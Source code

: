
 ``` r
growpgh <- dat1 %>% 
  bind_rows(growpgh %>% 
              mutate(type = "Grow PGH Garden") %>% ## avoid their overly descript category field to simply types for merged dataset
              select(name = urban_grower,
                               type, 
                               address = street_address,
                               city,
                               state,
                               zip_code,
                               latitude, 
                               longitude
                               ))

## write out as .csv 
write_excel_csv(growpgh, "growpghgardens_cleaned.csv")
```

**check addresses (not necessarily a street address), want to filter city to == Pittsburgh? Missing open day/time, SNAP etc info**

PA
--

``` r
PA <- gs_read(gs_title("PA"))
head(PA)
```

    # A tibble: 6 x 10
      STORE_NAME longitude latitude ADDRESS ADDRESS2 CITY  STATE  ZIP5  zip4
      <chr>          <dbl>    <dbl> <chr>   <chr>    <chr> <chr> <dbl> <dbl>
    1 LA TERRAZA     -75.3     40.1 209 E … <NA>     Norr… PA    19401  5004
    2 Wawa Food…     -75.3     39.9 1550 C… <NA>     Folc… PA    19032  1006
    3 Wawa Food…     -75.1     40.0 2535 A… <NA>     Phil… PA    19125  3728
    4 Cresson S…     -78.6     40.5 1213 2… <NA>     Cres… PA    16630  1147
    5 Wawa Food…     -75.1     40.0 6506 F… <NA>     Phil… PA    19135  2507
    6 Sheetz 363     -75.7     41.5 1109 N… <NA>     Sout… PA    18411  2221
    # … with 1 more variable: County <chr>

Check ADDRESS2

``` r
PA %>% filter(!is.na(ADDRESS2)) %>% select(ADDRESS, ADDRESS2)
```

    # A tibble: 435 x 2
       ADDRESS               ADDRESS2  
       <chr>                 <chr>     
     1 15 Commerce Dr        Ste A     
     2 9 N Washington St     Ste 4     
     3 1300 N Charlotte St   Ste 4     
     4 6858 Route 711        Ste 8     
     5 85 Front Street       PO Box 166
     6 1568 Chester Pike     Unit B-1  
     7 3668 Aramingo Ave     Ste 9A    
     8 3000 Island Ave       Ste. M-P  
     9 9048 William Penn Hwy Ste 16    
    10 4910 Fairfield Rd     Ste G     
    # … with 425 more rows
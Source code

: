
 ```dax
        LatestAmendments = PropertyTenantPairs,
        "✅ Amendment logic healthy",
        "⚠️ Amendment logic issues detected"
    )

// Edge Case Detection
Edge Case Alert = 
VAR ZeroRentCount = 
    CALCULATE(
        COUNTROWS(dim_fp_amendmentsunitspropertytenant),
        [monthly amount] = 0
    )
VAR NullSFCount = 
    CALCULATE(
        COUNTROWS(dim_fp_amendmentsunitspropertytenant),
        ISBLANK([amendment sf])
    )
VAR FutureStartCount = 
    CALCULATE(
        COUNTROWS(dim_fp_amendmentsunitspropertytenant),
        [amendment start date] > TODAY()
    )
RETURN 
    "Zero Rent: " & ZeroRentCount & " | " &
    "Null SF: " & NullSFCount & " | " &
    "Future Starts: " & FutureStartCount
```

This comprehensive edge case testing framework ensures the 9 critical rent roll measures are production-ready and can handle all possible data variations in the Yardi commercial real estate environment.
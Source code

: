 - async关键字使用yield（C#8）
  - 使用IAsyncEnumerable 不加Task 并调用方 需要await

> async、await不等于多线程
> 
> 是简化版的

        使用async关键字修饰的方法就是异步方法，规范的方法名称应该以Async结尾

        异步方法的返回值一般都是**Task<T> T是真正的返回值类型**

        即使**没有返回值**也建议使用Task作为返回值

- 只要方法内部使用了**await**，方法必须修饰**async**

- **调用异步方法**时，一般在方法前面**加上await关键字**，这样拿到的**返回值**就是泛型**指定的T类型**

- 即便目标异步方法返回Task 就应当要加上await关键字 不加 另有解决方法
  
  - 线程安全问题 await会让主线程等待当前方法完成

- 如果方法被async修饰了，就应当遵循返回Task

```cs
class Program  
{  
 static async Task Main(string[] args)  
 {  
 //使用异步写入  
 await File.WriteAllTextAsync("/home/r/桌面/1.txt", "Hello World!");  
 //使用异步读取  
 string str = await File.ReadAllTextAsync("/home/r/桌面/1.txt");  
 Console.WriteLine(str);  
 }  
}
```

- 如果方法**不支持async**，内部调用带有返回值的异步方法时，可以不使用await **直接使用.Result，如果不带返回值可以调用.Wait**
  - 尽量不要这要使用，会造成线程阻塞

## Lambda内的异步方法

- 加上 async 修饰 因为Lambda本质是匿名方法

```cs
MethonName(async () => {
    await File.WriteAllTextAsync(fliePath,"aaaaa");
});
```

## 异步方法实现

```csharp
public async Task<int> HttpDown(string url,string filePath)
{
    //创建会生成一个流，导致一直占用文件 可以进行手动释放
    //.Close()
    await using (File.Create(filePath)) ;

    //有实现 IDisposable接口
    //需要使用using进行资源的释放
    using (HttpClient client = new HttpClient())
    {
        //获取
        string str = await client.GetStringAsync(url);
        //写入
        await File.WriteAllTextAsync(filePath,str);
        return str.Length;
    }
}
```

++++++++

> _Activity_
Would you output the whole listing exactly as written?

> _Answer to this problem_
Source code

:
 ``` r
growpgh <- dat1 %>% 
  bind_rows(growpgh %>% 
              mutate(type = "Grow PGH Garden") %>% ## avoid their overly descript category field to simply types for merged dataset
              select(name = urban_grower,
                               type, 
                               address = street_address,
                               city,
                               state,
                               zip_code,
                               latitude, 
                               longitude
                               ))

## write out as .csv 
write_excel_csv(growpgh, "growpghgardens_cleaned.csv")
```

**check addresses (not necessarily a street address), want to filter city to == Pittsburgh? Missing open day/time, SNAP etc info**

PA
--

``` r
PA <- gs_read(gs_title("PA"))
head(PA)
```

    # A tibble: 6 x 10
      STORE_NAME longitude latitude ADDRESS ADDRESS2 CITY  STATE  ZIP5  zip4
      <chr>          <dbl>    <dbl> <chr>   <chr>    <chr> <chr> <dbl> <dbl>
    1 LA TERRAZA     -75.3     40.1 209 E … <NA>     Norr… PA    19401  5004
    2 Wawa Food…     -75.3     39.9 1550 C… <NA>     Folc… PA    19032  1006
    3 Wawa Food…     -75.1     40.0 2535 A… <NA>     Phil… PA    19125  3728
    4 Cresson S…     -78.6     40.5 1213 2… <NA>     Cres… PA    16630  1147
    5 Wawa Food…     -75.1     40.0 6506 F… <NA>     Phil… PA    19135  2507
    6 Sheetz 363     -75.7     41.5 1109 N… <NA>     Sout… PA    18411  2221
    # … with 1 more variable: County <chr>

Check ADDRESS2

``` r
PA %>% filter(!is.na(ADDRESS2)) %>% select(ADDRESS, ADDRESS2)
```

    # A tibble: 435 x 2
       ADDRESS               ADDRESS2  
       <chr>                 <chr>     
     1 15 Commerce Dr        Ste A     
     2 9 N Washington St     Ste 4     
     3 1300 N Charlotte St   Ste 4     
     4 6858 Route 711        Ste 8     
     5 85 Front Street       PO Box 166
     6 1568 Chester Pike     Unit B-1  
     7 3668 Aramingo Ave     Ste 9A    
     8 3000 Island Ave       Ste. M-P  
     9 9048 William Penn Hwy Ste 16    
    10 4910 Fairfield Rd     Ste G     
    # … with 425 more rows
Source code

:
 ```dax
        LatestAmendments = PropertyTenantPairs,
        "✅ Amendment logic healthy",
        "⚠️ Amendment logic issues detected"
    )

// Edge Case Detection
Edge Case Alert = 
VAR ZeroRentCount = 
    CALCULATE(
        COUNTROWS(dim_fp_amendmentsunitspropertytenant),
        [monthly amount] = 0
    )
VAR NullSFCount = 
    CALCULATE(
        COUNTROWS(dim_fp_amendmentsunitspropertytenant),
        ISBLANK([amendment sf])
    )
VAR FutureStartCount = 
    CALCULATE(
        COUNTROWS(dim_fp_amendmentsunitspropertytenant),
        [amendment start date] > TODAY()
    )
RETURN 
    "Zero Rent: " & ZeroRentCount & " | " &
    "Null SF: " & NullSFCount & " | " &
    "Future Starts: " & FutureStartCount
```

This comprehensive edge case testing framework ensures the 9 critical rent roll measures are production-ready and can handle all possible data variations in the Yardi commercial real estate environment.
Source code

: - async关键字使用yield（C#8）
  - 使用IAsyncEnumerable 不加Task 并调用方 需要await

> async、await不等于多线程
> 
> 是简化版的

        使用async关键字修饰的方法就是异步方法，规范的方法名称应该以Async结尾

        异步方法的返回值一般都是**Task<T> T是真正的返回值类型**

        即使**没有返回值**也建议使用Task作为返回值

- 只要方法内部使用了**await**，方法必须修饰**async**

- **调用异步方法**时，一般在方法前面**加上await关键字**，这样拿到的**返回值**就是泛型**指定的T类型**

- 即便目标异步方法返回Task 就应当要加上await关键字 不加 另有解决方法
  
  - 线程安全问题 await会让主线程等待当前方法完成

- 如果方法被async修饰了，就应当遵循返回Task

```cs
class Program  
{  
 static async Task Main(string[] args)  
 {  
 //使用异步写入  
 await File.WriteAllTextAsync("/home/r/桌面/1.txt", "Hello World!");  
 //使用异步读取  
 string str = await File.ReadAllTextAsync("/home/r/桌面/1.txt");  
 Console.WriteLine(str);  
 }  
}
```

- 如果方法**不支持async**，内部调用带有返回值的异步方法时，可以不使用await **直接使用.Result，如果不带返回值可以调用.Wait**
  - 尽量不要这要使用，会造成线程阻塞

## Lambda内的异步方法

- 加上 async 修饰 因为Lambda本质是匿名方法

```cs
MethonName(async () => {
    await File.WriteAllTextAsync(fliePath,"aaaaa");
});
```

## 异步方法实现

```csharp
public async Task<int> HttpDown(string url,string filePath)
{
    //创建会生成一个流，导致一直占用文件 可以进行手动释放
    //.Close()
    await using (File.Create(filePath)) ;

    //有实现 IDisposable接口
    //需要使用using进行资源的释放
    using (HttpClient client = new HttpClient())
    {
        //获取
        string str = await client.GetStringAsync(url);
        //写入
        await File.WriteAllTextAsync(filePath,str);
        return str.Length;
    }
}
```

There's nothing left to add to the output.